Verb Technology Company, Inc. (Nasdaq: VERB) transforms how businesses attract and engage customers. The Company’s Software-as-a-Service, or SaaS, platform is based on its proprietary interactive video technology, and comprises a suite of sales enablement business software products offered on a subscription basis. Its software applications are available in over 60 countries and in more than 48 languages to large enterprise and small business sales teams that need affordable, easy-to-use, and quick-to-get-results sales tools. Available in both mobile and desktop versions, the applications are offered as a fully integrated suite, as well as on a standalone basis, and include verbCRM (Customer Relationship Management application), verbLIVE (Interactive Livestream eCommerce and Video Webinar application), verbTEAMS (a Self On-boarding version of verbCRM with built-in verbLIVE and Salesforce synchronization for small businesses and solo entrepreneurs), verbLEARN (Learning Management System application), and verbMAIL (an interactive video mail solution integrated seamlessly into Microsoft Outlook). The Company has offices in California and Utah. For more information, please visit: www.verb.tech.
About Tumim Stone Capital
3i, LP, the Manager and General Partner of Tumim Stone Capital, LLC, is a New York-based investor that focuses on public companies. Our goal is to provide transparent investments and form longstanding partnerships with companies with a propensity for innovation.

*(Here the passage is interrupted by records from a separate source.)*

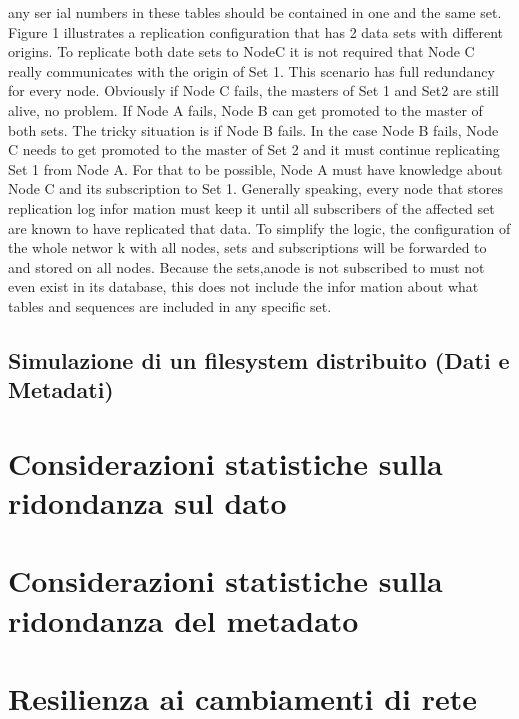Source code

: any ser ial numbers in these tables should be contained in one and the same set.
Figure 1 illustrates a replication configuration that has 2 data sets with different
origins. To replicate both date sets to NodeC it is not required that Node C
really communicates with the origin of Set 1. This scenario has full redundancy
for every node. Obviously if Node C fails, the masters of Set 1 and Set2 are still
alive, no problem. If Node A fails, Node B can get promoted to the master of both
sets. The tricky situation is if Node B fails.
In the case Node B fails, Node C needs to get promoted to the master of
Set 2 and it must continue replicating Set 1 from Node A. For that to be possible,
Node A must have knowledge about Node C and its subscription to Set 1. Generally
speaking, every node that stores replication log infor mation must keep it until
all subscribers of the affected set are known to have replicated that data.
To simplify the logic, the configuration of the whole networ k with all nodes,
sets and subscriptions will be forwarded to and stored on all nodes. Because the
sets,anode is not subscribed to must not even exist in its database, this does
not include the infor mation about what tables and sequences are included in any
specific set.
\subsection{Simulazione di un filesystem distribuito (Dati e Metadati)}
\section{Considerazioni statistiche sulla ridondanza sul dato}
\section{Considerazioni statistiche sulla ridondanza del metadato}
\section{Resilienza ai cambiamenti di rete}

This communication contains “forward-looking statements” as that term is defined in the Private Securities Litigation Reform Act of 1995. Forward-looking statements involve risks and uncertainties and include, without limitation, any statement that may predict, forecast, indicate or imply future results, performance or achievements, and may contain words such as “anticipate,” “expect,” “project,” “plan,” or words or phrases with similar meaning. Forward-looking statements contained in this press release relate to, among other things the Company’s potential sale of its common stock pursuant to the common stock purchase agreement. If any of these risks or uncertainties materialize, or if any of our assumptions prove incorrect, our actual results could differ materially from the results expressed or implied by these forward-looking statements. Investors are referred to our filings with the Securities and Exchange Commission, including our Annual Reports on Form 10-K and Quarterly Reports on Form 10-Q, for additional information regarding the risks and uncertainties that may cause actual results to differ materially from those expressed in any forward-looking statement. All forward-looking statements in this press release are based on information available to us as of the date hereof, and we do not assume any obligation to update the forward-looking statements provided to reflect events that occur or circumstances that exist after the date on which they were made, except as required by law.

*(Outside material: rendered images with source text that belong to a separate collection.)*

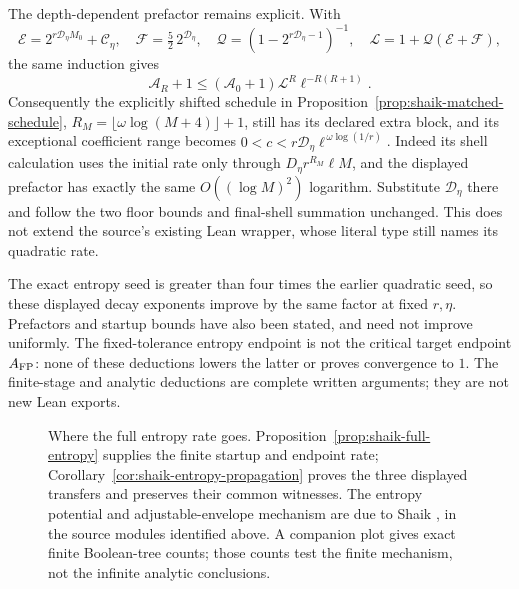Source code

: \documentclass[11pt]{article}
\theoremstyle{remark}\newtheorem{remark}[proposition]{Remark}
\begin{document}
The depth-dependent prefactor remains explicit. With
\[
 \mathcal E=2^{r\mathcal D_\eta M_0}+\mathcal C_\eta,\quad
 \mathcal F=\tfrac52\,2^{\mathcal D_\eta},\quad
 \mathcal Q=(1-2^{r\mathcal D_\eta-1})^{-1},\quad
 \mathcal L=1+\mathcal Q(\mathcal E+\mathcal F),
\]
the same induction gives
\[
 \mathcal A_R+1\le
   (\mathcal A_0+1)\mathcal L^R\ell^{-R(R+1)}.
\]
Consequently the explicitly shifted schedule in
Proposition~\ref{prop:shaik-matched-schedule},
\(R_M=\lfloor\omega\log(M+4)\rfloor+1\),
still has its declared extra block, and its exceptional coefficient
range becomes
\(0<c<r\mathcal D_\eta\ell^{\,\omega\log(1/r)}\).
Indeed its shell calculation uses the initial rate only through
\(D_\eta r^{R_M}\ell M\), and the displayed prefactor has exactly
the same \(O((\log M)^2)\) logarithm. Substitute \(\mathcal D_\eta\)
there and follow the two floor bounds and final-shell summation
unchanged. This does not extend the source's existing Lean wrapper,
whose literal type still names its quadratic rate.

The exact entropy seed is greater than four times the earlier
quadratic seed, so these displayed decay exponents improve by the
same factor at fixed \(r,\eta\). Prefactors and startup bounds have
also been stated, and need not improve uniformly.
The fixed-tolerance entropy endpoint is not the critical target
endpoint \(A_{\rm FP}\): none of these deductions lowers the
latter or proves convergence to \(1\).
The finite-stage and analytic deductions are complete written
arguments; they are not new Lean exports.

\begin{figure}[ht]
\centering
{}
\caption{Where the full entropy rate goes.
Proposition~\ref{prop:shaik-full-entropy} supplies the finite startup
and endpoint rate; Corollary~\ref{cor:shaik-entropy-propagation}
proves the three displayed transfers and preserves their common witnesses.
The entropy potential and adjustable-envelope mechanism are due to
Shaik \cite{Shaik2026v324}, in the source modules identified above.
A companion plot gives exact finite Boolean-tree counts; those counts
test the finite mechanism, not the infinite analytic conclusions.}
\end{figure}
\end{document}
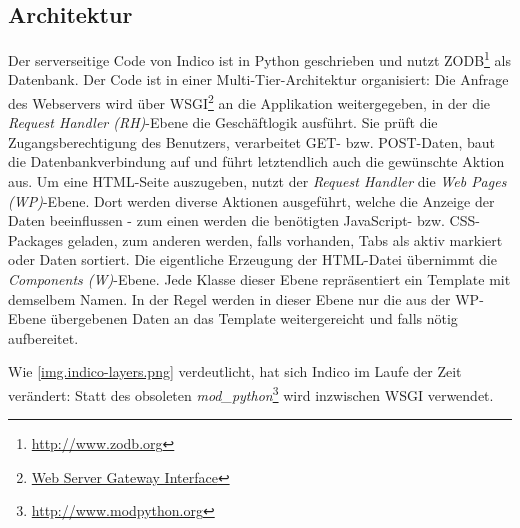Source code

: \subsection{Architektur}
Der serverseitige Code von Indico ist in Python geschrieben und nutzt
ZODB\footnote{\href{http://www.zodb.org}{http://www.zodb.org}} als Datenbank. Der Code ist in einer
Multi-Tier-Architektur organisiert: Die Anfrage des Webservers wird über
WSGI\footnote{\href{http://www.python.org/dev/peps/pep-0333/}{Web Server Gateway Interface}} an die
Applikation weitergegeben, in der die \emph{Request Handler (RH)}-Ebene die Geschäftlogik ausführt.
Sie prüft die Zugangsberechtigung des Benutzers, verarbeitet GET- bzw. POST-Daten, baut die
Datenbankverbindung auf und führt letztendlich auch die gewünschte Aktion aus. Um eine HTML-Seite
auszugeben, nutzt der \emph{Request Handler} die \emph{Web Pages (WP)}-Ebene. Dort werden diverse
Aktionen ausgeführt, welche die Anzeige der Daten beeinflussen - zum einen werden die benötigten
JavaScript- bzw. CSS-Packages geladen, zum anderen werden, falls vorhanden, Tabs als aktiv markiert
oder Daten sortiert. Die eigentliche Erzeugung der HTML-Datei übernimmt die \emph{Components
(W)}-Ebene. Jede Klasse dieser Ebene repräsentiert ein Template mit demselbem Namen. In der Regel
werden in dieser Ebene nur die aus der WP-Ebene übergebenen Daten an das Template weitergereicht und
falls nötig aufbereitet.

Wie \autoref{img.indico-layers.png} verdeutlicht, hat sich Indico im Laufe der Zeit verändert: Statt
des obsoleten \emph{mod\_python}\footnote{\href{http://www.modpython.org}{http://www.modpython.org}}
wird inzwischen WSGI verwendet.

The Company cannot provide any assurance that the sale of its securities as described in this press release will enhance stockholder value. The Company does not intend to disclose developments regarding its consideration of potential strategic transactions or alternatives unless a material definitive agreement for a specific transaction is entered into, or the Company otherwise determines further disclosure is appropriate or required by applicable law or Nasdaq listing standards.